2002-06-18 17:20:46

by Joshua Newton

[permalink] [raw]
Subject: Incredible weirdness with eepro100?

I'm posting here as a last resort, having spent about forty hours trying
to root out this particular problem. First up, my hardware and software
configuration on the problem machine:

ABIT KT7A-RAID v1.0 w/ 1GHz Athlon Thunderbird
256MB SDR SDRAM
/dev/hda: Maxtor 2B020H1 (20GB, 5400rpm)
/dev/hdc: Maxtor 5T040H4 (40GB, 7200rpm)
/dev/hdd: Sony CDU5211 (52x ATAPI)
eth0: 3Com 3c905B @ 100Mbps/FDX
eth1: Intel PILA8470B (eepro100) @ 100Mbps/FDX

uname -a:

Linux rapier.corona 2.4.19-pre9 #2 Tue Jun 18 11:34:52 EDT 2002 i686
unknown

cat /etc/mandrake-release:

Mandrake Linux release 8.3 (Cooker) for i586


Okay, the problem, as simply as I can state it: uploading really fast to
this particular box works okay for a bit, and then suddenly stops hard.
For example, a quick cp(1) across NFSv3 -- from a known working box to
the whacked-out box -- yields the following:

cp: writing `/scratch/test/chaos12m.sf2': Input/output error

A quick check of dmesg(8) turns up zilch, as does a quick tail on
/var/log/messages. As I'm watching the lights on the switch, they start
off blinking madly, as is proper for a 100Mbps/FDX transmission between
machines connected to the same switch, sitting ~6ft apart, and then the
lights stop blinking entirely.

The behaviour can be repeated across FTP and Samba as well, both with
known-working boxen, one running Linux 2.4.18 stock and the other
running WinXP with all recent patches applied, both using eepro100
cards. Transfer between these two working boxen (only tested via ftp so
far) works beautifully, with the files screaming across at a healthy
~8MB/s.

I am pulling my hair out on this problem. I've tried various different
kernel versions on this box (2.4.19-pre2-ac2, 2.4.18 stock,
2.4.19-pre2), different drivers (in additional to the stock eepro100
drivers, the official Intel e100 driver gives the same results with both
v1.8.37 and v2.0.30), different switch ports (on an Intel Express 520T
Switch -- nice hardware), different NICs (I had a spare eepro100, and
tried that), different protocols, and on and on. I'm just about at the
kicking and screaming stage now.

So far, I've found precisely THREE clues to the problem:

(1) Downloading files is no problem. This ONLY occurs on upload.

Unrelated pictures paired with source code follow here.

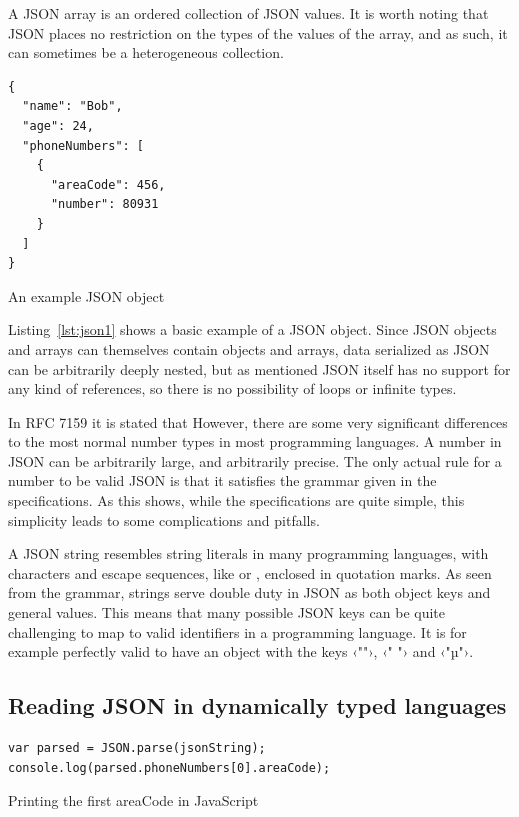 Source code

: A JSON array is an ordered collection of JSON values. It is worth noting that JSON places no restriction on the types of the values of the array, and as such, it can sometimes be a heterogeneous collection.

\begin{listing}[ht!]
\begin{verbatim}
{
  "name": "Bob",
  "age": 24,
  "phoneNumbers": [
    {
      "areaCode": 456,
      "number": 80931
    }
  ]
}
\end{verbatim}
\caption{An example JSON object}
\label{lst:json1}
\end{listing}

Listing~\ref{lst:json1} shows a basic example of a JSON object. Since JSON objects and arrays can themselves contain objects and arrays, data serialized as JSON can be arbitrarily deeply nested, but as mentioned JSON itself has no support for any kind of references, so there is no possibility of loops or infinite types.

In RFC 7159 it is stated that  However, there are some very significant differences to the most normal number types in most programming languages. A number in JSON can be arbitrarily large, and arbitrarily precise. The only actual rule for a number to be valid JSON is that it satisfies the grammar given in the specifications. As this shows, while the specifications are quite simple, this simplicity leads to some complications and pitfalls.

A JSON string resembles string literals in many programming languages, with characters and escape sequences, like  or , enclosed in quotation marks. As seen from the grammar, strings serve double duty in JSON as both object keys and general values. This means that many possible JSON keys can be quite challenging to map to valid identifiers in a programming language. It is for example perfectly valid to have an object with the keys ‹""›, ‹" "› and ‹"µ"›.


\subsection{Reading JSON in dynamically typed languages}

\begin{listing}[ht!]
\begin{verbatim}
var parsed = JSON.parse(jsonString);
console.log(parsed.phoneNumbers[0].areaCode);
\end{verbatim}
\caption{Printing the first areaCode in JavaScript}
\label{lst:readjsonjs}
\end{listing}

(2) The problem is only triggered by certain files being transferred. On
the WinXP box, I was trying to transfer across some .wav files I'd
produced in the course of running some MIDIs thru wavetable synthesis on
the SB Dead! card on the XP box. The first .wav transferred fine, and
every other one stopped dead. This was over FTP, and it was repeatable.
The second time, I was transferring the Chaos 12MB SoundFont bank from
the working Linux 2.4.18 box to the goofy one, and got I/O errors across
NFS. If I copied a bunch of other files first, they'd go across fine,
and then it would choke on the SoundFont. This was repeatable with both
NFS and FTP.

(3) Here's the really good clue: if I transfer the SoundFont bank from
the good box to the goofy box with scp -- hey, it works instantly!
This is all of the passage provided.